Half of Netflix's anime productions have been cell-shaded 3D animation and frankly they look like crap. Most western cartoons have managed to keep their 2D animation looking like 2D animation so idk if it's a matter of cost or if the creators actually prefer something that looks like it was animated in Borderlands.


Now if they would start simulcasting instead of their "clever" strategy of waiting until shows finish airing and then releasing them all at once, people might actually use this service...


Netflix has > 167,000,000 subscribers [0]

[0] https://www.nytimes.com/2020/01/21/business/media/netflix-q4...


I think you missed the point. This is specific to anime on netflix. It's difficult to find metrics on this for obvious reasons, but I'm pretty sure people still pirate shows that they're paying for on netflix because of the simulcast problem.


I prefer 4:3 grainy shit from the 90s to a slick cg any day.


Yes I can’t stand the 3D animated anime. In fact I wish it had a different name altogether. I was super disappointed when I saw the new Altered Carbon anime was 3D


It really depends on the quality in my opinion - the bottom line is you can't replace quality and effort when making animation. 2d or 3d can both be ugly or beautiful.

For example Aggretsuko is a 2d anime but the animation is so lifeless and boring (entire scenes are just walk cycles), whereas Beastars is 3d but at the same time very expressive and much more visually interesting, dynamic and experimental.

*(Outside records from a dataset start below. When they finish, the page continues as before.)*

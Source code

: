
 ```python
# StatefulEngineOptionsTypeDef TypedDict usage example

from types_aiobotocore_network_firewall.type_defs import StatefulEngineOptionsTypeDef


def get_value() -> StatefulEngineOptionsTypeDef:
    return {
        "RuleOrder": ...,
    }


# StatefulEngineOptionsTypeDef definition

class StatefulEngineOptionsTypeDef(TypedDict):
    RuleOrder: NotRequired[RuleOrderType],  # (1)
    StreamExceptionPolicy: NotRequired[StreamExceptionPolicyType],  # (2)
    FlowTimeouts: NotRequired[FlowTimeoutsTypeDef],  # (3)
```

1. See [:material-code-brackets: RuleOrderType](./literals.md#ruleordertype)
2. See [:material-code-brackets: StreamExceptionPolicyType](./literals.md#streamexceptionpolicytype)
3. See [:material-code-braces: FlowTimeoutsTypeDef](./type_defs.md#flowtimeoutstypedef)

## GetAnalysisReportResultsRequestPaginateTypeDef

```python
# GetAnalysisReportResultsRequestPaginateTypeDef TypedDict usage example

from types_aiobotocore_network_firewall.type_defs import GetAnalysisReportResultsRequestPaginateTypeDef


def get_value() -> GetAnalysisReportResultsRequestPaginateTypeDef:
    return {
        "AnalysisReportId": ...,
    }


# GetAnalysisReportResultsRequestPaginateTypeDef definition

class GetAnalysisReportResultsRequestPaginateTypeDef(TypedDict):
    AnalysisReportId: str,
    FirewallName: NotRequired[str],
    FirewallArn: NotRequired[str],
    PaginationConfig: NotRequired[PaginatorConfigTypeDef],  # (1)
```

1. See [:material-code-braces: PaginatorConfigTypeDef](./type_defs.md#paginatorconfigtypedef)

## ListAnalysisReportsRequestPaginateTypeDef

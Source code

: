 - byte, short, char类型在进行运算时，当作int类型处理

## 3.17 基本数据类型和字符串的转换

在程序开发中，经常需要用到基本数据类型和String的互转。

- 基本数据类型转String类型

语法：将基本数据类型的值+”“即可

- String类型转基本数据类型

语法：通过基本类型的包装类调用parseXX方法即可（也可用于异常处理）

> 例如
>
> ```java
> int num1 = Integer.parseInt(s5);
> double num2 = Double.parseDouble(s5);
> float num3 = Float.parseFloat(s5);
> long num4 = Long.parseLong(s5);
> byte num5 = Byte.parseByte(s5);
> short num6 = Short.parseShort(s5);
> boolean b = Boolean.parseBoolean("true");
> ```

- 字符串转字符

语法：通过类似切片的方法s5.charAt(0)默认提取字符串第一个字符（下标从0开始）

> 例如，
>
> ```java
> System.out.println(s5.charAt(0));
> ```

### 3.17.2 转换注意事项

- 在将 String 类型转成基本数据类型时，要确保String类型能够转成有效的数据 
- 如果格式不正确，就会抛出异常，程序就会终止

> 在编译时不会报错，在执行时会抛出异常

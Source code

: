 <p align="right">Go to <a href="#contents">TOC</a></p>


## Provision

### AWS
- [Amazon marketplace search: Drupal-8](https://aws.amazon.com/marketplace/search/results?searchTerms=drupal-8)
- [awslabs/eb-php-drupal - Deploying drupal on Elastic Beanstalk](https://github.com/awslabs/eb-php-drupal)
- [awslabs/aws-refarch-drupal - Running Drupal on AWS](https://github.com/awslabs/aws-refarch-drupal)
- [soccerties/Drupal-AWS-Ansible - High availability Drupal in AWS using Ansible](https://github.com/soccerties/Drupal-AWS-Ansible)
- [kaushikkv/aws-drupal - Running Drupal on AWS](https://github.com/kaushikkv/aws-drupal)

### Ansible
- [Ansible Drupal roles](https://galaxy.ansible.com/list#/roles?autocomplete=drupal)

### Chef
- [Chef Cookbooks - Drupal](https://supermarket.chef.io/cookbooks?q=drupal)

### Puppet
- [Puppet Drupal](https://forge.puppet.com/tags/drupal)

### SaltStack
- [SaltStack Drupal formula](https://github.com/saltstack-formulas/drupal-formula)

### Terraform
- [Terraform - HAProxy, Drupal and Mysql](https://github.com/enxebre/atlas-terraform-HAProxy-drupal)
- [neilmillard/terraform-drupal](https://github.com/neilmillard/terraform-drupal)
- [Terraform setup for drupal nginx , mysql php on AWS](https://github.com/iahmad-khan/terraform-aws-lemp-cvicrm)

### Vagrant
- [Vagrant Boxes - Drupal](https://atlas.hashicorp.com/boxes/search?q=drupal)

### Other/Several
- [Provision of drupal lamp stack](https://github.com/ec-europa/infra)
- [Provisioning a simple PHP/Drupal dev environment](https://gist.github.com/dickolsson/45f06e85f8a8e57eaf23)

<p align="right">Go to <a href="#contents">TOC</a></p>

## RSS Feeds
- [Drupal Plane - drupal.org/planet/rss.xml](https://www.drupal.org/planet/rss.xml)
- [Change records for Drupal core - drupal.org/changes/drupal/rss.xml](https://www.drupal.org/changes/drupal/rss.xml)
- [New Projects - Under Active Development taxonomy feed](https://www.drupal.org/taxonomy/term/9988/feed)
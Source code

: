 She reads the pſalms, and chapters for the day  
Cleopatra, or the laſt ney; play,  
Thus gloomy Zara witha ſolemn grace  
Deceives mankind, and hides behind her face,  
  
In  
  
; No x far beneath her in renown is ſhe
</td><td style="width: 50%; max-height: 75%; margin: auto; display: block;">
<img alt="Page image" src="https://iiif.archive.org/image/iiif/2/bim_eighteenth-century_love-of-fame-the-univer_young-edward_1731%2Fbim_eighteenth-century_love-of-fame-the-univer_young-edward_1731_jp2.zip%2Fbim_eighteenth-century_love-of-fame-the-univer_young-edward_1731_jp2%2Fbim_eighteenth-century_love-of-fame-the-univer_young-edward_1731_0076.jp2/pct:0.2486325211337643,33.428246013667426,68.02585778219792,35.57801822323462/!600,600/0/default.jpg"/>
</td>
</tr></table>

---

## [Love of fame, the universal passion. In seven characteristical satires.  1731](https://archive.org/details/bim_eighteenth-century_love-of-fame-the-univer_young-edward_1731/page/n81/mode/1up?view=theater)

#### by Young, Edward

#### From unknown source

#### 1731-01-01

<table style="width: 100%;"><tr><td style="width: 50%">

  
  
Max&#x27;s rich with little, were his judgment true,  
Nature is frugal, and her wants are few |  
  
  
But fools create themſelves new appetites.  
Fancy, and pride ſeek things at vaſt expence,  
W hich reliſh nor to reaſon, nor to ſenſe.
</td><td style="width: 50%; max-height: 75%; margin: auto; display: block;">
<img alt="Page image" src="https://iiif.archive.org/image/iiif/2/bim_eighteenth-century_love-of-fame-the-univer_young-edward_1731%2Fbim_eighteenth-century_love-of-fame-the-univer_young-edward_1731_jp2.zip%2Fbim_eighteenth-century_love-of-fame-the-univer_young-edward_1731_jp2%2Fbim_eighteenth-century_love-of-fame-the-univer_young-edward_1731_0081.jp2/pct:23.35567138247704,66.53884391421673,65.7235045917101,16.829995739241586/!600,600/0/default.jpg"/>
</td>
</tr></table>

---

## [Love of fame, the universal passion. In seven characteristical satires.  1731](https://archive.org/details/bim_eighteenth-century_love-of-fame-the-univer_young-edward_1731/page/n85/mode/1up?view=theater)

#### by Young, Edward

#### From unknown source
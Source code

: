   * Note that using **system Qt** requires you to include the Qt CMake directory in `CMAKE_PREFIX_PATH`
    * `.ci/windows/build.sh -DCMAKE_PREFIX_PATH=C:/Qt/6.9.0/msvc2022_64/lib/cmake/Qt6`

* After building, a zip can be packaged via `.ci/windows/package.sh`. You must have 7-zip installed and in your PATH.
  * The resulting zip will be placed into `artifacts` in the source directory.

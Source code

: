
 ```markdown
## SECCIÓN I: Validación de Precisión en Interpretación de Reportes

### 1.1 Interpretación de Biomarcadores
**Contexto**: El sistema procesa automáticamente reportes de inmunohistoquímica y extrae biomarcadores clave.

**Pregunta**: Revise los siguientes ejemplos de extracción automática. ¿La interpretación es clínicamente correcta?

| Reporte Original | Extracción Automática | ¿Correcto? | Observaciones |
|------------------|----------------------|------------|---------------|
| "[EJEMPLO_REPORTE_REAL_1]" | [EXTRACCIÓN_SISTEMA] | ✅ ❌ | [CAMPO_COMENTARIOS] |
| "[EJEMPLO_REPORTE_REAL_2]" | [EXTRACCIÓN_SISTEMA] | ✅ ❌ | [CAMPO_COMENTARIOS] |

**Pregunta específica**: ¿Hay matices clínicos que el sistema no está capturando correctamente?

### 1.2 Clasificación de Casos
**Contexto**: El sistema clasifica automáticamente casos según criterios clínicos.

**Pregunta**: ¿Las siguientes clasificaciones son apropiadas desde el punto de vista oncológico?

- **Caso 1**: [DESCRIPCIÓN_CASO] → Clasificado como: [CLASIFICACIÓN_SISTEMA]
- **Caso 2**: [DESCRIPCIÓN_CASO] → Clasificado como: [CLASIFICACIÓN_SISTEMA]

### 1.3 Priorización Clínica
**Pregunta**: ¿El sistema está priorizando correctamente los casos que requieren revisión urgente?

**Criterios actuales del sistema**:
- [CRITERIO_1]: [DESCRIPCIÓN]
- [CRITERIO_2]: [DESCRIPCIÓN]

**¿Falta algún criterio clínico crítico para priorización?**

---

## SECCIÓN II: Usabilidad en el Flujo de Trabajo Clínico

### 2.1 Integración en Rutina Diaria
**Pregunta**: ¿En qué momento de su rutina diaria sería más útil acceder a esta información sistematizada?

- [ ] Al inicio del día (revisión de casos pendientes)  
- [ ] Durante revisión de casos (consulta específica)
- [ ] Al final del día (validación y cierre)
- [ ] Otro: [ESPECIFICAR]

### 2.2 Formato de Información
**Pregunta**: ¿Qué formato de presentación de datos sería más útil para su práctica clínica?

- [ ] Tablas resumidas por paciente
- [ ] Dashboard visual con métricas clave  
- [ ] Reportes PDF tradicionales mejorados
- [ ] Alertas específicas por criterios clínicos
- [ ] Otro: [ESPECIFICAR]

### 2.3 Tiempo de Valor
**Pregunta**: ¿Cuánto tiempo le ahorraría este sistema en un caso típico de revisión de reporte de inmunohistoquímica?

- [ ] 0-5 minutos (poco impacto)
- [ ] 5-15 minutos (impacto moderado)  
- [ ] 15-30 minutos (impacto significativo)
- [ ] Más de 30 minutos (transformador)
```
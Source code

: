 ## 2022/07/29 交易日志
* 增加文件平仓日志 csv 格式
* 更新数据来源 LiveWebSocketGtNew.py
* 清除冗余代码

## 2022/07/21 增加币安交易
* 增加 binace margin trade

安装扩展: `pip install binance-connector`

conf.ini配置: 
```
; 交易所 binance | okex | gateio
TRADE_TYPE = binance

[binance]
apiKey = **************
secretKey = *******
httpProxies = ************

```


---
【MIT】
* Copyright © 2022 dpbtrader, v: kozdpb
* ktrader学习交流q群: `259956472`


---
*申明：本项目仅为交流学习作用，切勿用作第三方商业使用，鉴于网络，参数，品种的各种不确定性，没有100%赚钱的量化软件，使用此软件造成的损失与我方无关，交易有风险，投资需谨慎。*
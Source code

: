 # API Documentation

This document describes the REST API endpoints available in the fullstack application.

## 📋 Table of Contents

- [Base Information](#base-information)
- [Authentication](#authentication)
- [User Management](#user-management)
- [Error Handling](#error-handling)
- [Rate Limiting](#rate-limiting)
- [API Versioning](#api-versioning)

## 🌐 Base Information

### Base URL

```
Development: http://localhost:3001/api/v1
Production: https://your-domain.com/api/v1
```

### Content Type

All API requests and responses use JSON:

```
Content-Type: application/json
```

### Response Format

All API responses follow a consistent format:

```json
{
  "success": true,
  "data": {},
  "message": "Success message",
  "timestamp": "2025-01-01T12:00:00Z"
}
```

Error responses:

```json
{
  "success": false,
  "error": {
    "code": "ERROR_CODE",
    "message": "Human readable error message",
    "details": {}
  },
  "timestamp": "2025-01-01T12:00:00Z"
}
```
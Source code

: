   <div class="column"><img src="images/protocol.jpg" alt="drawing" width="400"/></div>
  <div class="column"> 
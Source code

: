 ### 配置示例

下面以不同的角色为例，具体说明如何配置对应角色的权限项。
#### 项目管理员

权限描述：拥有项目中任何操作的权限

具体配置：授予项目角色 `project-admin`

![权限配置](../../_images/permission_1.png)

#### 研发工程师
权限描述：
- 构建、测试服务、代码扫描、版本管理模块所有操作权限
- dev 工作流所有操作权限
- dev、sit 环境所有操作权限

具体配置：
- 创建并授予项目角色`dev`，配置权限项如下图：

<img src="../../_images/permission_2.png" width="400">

Personally I find bad 3-D more offputting than bad 2D.

Bad 2D fades to the background of my mind's eye, allowing me to focus on the story or characters, while bad 3D manages to capture and distract my attention.


There's a whole zoo of 3D styles. From the semi-realistic look complete with SSS-shaders for skin that more resembles videogame cutscenes than your average anime (kingsglaive movie[0]) over the plasticy half-way look that has realistic lighting on flat-colored materials and outlines (e.g. altered carbon or the blame movie[1]) to productions that more closely emulate the common manga/anime style, sometimes even mixing 2D and 3D the same scene[2]

[0] https://www.youtube.com/watch?v=UblcNFVVHT8 [1] https://www.youtube.com/watch?v=hwy806RC2-Q [2] https://youtu.be/N-VNG8vW5RA?t=116


Attack on Titan heavily uses CGI for action sequences and dynamic camera movement. It's a fairly common technique that often goes unnoticed, but it's done very frequently in this show due to the crazy ziplining.

https://www.youtube.com/watch?v=L2BynvwE3Do


I believe when people are talking about 3D anime they mostly refer to the characters being done in 3D or it dominating the show in some other way. Props, cars, indoor environments, mecha and so on have often been done in CG for quite some time now. Of course context matters, a mecha fan may care more whether they're CG or handdrawn. If anything AoT is a bad example here because it makes it obvious rather than going unnoticed.


How did you find Promare? There were a few shots that I found a little jarring but I thought they did a good job of liberally making the frames more sparse.